WESTERN BUREAU:
ORGANISED CRIME and money laundering, trade, investment, the fight against HIV/AIDS and reform of the United Nations will be main agenda items for discussion at the Canada/Caricom Summit which begins tomorrow.
Money laundering will be discussed in the context of the reform of tax haven laws as suggested by the Organisation for Economic Co-operation and Development (OECD).
The OECD has been described as a think tank, monitoring agency, rich man's club, and an unacademic university at various times. It is in fact a group of 29 member countries which produce two thirds of the world's goods and services, that "provide governments a setting in which to discuss, develop and perfect economic and social policies".
An OECD working group has criticised some aspects of the Caribbean tax havens, suggesting they had become outposts for laundering drug money and other proceeds from crime.
Also high on the agenda is the Third Summit of the Americas which Canada will host in April in Quebec.
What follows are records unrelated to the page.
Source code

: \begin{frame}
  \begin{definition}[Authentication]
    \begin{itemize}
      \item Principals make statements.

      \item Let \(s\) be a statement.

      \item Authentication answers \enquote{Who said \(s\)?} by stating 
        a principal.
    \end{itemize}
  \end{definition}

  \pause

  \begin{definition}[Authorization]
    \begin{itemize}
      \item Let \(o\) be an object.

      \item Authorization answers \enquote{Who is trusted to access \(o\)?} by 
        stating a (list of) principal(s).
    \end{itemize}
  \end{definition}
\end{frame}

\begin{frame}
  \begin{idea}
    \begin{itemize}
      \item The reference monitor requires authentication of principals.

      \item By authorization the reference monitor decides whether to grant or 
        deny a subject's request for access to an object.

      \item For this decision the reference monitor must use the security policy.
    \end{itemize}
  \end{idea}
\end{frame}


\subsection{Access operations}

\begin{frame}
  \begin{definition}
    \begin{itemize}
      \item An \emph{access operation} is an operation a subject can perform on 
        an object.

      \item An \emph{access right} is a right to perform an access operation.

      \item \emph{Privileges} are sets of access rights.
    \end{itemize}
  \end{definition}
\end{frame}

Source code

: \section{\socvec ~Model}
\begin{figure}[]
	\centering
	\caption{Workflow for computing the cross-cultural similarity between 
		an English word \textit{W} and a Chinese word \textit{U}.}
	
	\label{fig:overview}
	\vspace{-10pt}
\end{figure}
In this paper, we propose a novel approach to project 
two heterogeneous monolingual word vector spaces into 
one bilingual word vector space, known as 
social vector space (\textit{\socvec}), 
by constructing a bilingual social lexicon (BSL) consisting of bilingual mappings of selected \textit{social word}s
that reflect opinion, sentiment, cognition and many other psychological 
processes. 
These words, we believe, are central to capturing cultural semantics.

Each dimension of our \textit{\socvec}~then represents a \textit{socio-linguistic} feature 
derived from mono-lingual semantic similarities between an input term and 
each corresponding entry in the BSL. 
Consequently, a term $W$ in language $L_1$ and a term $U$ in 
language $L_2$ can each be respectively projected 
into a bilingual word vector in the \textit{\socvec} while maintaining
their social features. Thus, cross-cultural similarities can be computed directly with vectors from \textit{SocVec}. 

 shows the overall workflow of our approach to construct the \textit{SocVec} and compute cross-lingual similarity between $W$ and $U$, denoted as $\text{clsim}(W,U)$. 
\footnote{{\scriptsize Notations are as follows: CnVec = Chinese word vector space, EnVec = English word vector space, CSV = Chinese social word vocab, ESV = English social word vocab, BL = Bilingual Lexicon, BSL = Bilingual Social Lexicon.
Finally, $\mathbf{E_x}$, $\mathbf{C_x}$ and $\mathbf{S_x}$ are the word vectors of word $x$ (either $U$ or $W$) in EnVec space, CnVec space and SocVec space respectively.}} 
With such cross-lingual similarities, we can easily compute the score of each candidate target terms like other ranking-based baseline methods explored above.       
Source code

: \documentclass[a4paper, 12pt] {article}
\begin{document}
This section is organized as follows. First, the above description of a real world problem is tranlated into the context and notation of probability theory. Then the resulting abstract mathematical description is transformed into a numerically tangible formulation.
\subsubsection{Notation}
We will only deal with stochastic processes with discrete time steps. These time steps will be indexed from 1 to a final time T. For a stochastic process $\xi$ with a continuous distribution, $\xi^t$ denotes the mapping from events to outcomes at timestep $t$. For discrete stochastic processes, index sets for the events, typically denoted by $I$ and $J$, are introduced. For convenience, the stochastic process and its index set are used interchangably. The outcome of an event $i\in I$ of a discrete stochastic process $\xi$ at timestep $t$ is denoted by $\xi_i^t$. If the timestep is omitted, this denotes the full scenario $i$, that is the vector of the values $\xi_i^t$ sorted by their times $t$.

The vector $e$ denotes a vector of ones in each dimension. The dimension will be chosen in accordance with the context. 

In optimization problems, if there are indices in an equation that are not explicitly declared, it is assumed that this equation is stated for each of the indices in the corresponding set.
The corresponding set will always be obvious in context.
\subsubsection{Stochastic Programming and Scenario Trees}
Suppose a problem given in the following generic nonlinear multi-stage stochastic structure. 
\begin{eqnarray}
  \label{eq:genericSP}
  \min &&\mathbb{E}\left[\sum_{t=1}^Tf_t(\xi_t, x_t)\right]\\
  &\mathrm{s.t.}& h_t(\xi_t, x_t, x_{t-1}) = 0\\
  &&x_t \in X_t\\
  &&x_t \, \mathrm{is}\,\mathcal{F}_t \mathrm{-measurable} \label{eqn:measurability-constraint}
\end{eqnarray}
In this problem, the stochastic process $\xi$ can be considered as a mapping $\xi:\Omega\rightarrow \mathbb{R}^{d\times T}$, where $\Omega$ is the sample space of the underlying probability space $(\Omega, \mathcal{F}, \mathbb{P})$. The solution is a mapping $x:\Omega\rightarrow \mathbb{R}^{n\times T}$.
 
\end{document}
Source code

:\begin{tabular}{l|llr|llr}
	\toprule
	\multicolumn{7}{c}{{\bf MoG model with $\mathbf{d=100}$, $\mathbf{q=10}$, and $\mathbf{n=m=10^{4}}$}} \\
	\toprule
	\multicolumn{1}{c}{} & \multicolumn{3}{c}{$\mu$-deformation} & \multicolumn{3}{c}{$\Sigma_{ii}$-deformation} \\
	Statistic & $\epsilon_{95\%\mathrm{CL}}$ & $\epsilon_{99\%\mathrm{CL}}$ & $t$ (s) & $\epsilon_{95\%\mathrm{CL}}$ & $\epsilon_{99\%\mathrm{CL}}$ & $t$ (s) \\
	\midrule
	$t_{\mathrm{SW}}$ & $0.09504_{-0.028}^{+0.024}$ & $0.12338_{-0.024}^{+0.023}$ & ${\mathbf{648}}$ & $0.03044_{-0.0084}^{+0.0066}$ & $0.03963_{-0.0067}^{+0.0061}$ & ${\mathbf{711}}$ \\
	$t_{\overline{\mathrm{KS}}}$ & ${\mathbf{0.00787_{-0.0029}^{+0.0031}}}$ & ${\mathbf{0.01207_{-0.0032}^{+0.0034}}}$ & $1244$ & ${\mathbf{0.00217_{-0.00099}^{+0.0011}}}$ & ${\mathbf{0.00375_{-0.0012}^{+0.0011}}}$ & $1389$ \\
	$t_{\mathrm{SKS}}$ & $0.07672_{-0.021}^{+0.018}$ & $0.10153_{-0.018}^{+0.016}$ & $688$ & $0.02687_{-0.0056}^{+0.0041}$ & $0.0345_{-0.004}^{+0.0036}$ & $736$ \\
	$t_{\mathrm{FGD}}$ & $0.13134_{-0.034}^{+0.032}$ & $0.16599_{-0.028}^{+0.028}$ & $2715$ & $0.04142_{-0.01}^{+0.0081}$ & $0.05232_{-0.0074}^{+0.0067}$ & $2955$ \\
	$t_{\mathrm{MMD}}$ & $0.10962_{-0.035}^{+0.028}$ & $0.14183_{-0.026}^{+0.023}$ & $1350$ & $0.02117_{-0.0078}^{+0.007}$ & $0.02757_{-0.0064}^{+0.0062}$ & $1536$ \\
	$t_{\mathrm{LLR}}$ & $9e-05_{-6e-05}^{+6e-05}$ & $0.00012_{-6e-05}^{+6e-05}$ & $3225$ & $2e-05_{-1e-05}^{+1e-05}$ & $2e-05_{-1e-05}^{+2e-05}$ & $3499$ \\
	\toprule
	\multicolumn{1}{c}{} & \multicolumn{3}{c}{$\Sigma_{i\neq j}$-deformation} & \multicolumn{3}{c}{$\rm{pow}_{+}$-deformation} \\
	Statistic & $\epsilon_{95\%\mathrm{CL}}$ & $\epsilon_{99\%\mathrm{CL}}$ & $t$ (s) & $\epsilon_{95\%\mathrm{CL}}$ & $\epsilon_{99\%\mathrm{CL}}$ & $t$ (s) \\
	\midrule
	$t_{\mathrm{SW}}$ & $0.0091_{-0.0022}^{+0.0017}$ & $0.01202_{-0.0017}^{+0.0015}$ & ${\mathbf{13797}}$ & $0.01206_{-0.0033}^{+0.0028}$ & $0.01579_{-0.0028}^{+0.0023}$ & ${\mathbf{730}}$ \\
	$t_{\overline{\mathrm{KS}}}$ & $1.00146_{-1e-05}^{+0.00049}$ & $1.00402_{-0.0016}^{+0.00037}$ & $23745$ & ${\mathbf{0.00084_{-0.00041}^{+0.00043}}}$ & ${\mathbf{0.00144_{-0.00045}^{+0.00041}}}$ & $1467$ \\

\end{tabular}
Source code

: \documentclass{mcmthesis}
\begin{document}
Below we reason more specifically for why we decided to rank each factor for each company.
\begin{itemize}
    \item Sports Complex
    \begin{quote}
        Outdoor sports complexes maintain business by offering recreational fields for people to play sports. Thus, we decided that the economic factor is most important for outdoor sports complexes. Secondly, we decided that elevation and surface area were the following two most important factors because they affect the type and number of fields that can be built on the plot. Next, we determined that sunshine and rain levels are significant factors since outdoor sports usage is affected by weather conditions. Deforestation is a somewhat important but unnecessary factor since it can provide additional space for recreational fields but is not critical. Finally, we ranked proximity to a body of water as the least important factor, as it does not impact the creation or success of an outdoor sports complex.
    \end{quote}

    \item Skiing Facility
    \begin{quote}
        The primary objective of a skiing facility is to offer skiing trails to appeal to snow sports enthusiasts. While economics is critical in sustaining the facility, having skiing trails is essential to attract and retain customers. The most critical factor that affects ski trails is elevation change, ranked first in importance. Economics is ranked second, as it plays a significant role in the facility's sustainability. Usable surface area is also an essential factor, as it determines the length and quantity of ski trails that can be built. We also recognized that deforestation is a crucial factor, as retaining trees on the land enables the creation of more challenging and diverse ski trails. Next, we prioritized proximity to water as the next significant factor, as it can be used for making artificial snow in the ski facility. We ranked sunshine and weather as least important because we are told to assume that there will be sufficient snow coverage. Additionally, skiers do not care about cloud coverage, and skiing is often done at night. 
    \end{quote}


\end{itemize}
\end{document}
Cuba, which continues to be the target of United States economic sanctions, is expected to be invited to this meeting.
Officials in the Office of the Prime Minister (Jamaica) said the agenda which was set for the aborted September meeting remains basically the same.
The summit was cancelled in September following the death of former Canadian Prime Minister Pierre Trudeau while incumbent PM Jean Chretien was enroute to Montego Bay.
Two important meetings will immediately precede the Montego Bay Summit, according to a release from the Jamaica Information Service: a caucus of heads of CARICOM and Haiti and a meeting between Prime Ministers Patterson and Chretien.